A Witches Coffin and a Medieval Well: I didn’t foresee West Country Wanderings actually being exactly what I’d write about first.

“Have you seen the Witches coffin?”

Look carefully at the image above. You’ll see a stone coffin, with some ornate carvings being slowly consumed by ivy, perched high on an old wall. A wall which marks the boundary between the church graveyard and the garden of the house next door. “Have you seen the witches coffin?” my Mum remarks as we walk past the graveyard on another of our lockdown walks. This is a path I’ve of trodden hundreds of times, how is it possible I’ve paid this no heed before? Does it contain the remains of some poor soul deemed unfit to be buried in the graveyard? Is it a really a witches grave? Read on to find out…

This blog was a rather thoughtful Secret Santa gift from my husband’s cousin. A way to share our Canadian adventure which, from the view point of Christmas 2019, seemed so close I could almost smell the maple syrup! Briony, the gift-giver, a fellow Wurzles-loving cider-drinking West Country aficionado had, I felt, chosen a great name. In fact, back in 2012 I had a short lived travel blog with a similar name, ‘West Country Kid’, so I was chuffed with the gift and ready to write.

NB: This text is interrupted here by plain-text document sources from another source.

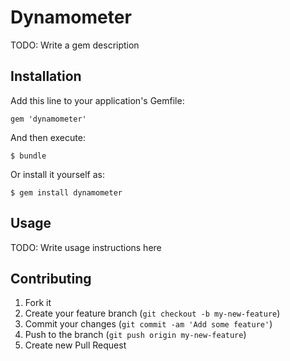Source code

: # Dynamometer

TODO: Write a gem description

## Installation

Add this line to your application's Gemfile:

    gem 'dynamometer'

And then execute:

    $ bundle

Or install it yourself as:

    $ gem install dynamometer

## Usage

TODO: Write usage instructions here

## Contributing

1. Fork it
2. Create your feature branch (`git checkout -b my-new-feature`)
3. Commit your changes (`git commit -am 'Add some feature'`)
4. Push to the branch (`git push origin my-new-feature`)
5. Create new Pull Request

Needless to say, finding ourselves without somewhere to live during a global pandemic did not leave me time, or a burning desire, to document. Neither did moving into my Mum’s house, husband, dog and suitcases in tow, to wait out the pandemic and plot a route to Canada.

I thought I knew all the secrets of the small English village we found ourselves walking around, killing lockdown time, but I was wrong. I didn’t foresee West Country Wanderings actually being exactly what I’d write about first, but 2020 isn’t working out the way anyone planned is it?


The Medieval Well

The one time track is now entirely covered in stinging nettles and so the first time the three of us attempt to reach the 15th Century Well Jacob, who would rather be stung than defeated, was the only one who made it there.

I returned, alone, determined and welly-clad the next day. The well isn’t actually far from the main road, in a small dell. But,once you’re a few meters along the once-was-a-path, amongst the trees, it’s actually rather eerily quiet. The stone structure is built into the side of a bank, inside there is a stone trough which the water collects in and, to complete the scene, there is a small stream flowing out of the building.

Thanks to the lack of modern surroundings, it’s not hard to picture the Monks, who would have come from the Priory of the Bonhommes, before the Break with Rome, to collect water. I didn’t stay long, but did find a small, broken piece of clay pipe in the stream before I left. And as I pass back through the little green valley, back into the modern world, I can just make out a young girl, bonnet on, dress gently dragging on the ground, sent out to fetch water from the near-by, now lost after a fire in 1928, Conduit Cottages.

The coffin on the Cemetery Wall

The coffin sits rather precariously on top of the high church wall. Even without knowing whose remains lie inside and why they were deemed to be unworthy of burial inside the graveyard you’re chilled by the notion that anyone should remain in limbo, suspended on a wall.

Google throws little light on the subject. One photograph of the coffin shared and discussed on Blipfoto mentions the idea that it houses an excommunicated Monk. Elements of this story work: there certainly were Monks living in the Priory House but the coffin is quite small, even for one of our much shorter ancestors.

A further comment suggests it is the resting place of a slightly eccentric lawyer who had wanted to be placed on the wall and obtained permission. So is this a story of status and remaining above others or rather different from others, even in death? The likelihood is not.

If you’ve every read Tess of the d’Ubervilles, or a least the part where she buries her unbaptised child in a forgotten corner of the cemetery, you might already have worked out why the coffin is there. As unbaptised babies were not allowed to be buried in the consecrated ground of the church yard, they were placed, often by desperate unmarried mothers, as near as possible. In this its case on the top of a wall.

I won’t go as far as to say I’m glad that the global situation has forced me to explore, admire and write about Edington; but I will cast my eyes up at the coffin on the wall and smile. And hopefully, at some point soon, that will be the smiling face of someone visiting from Canada.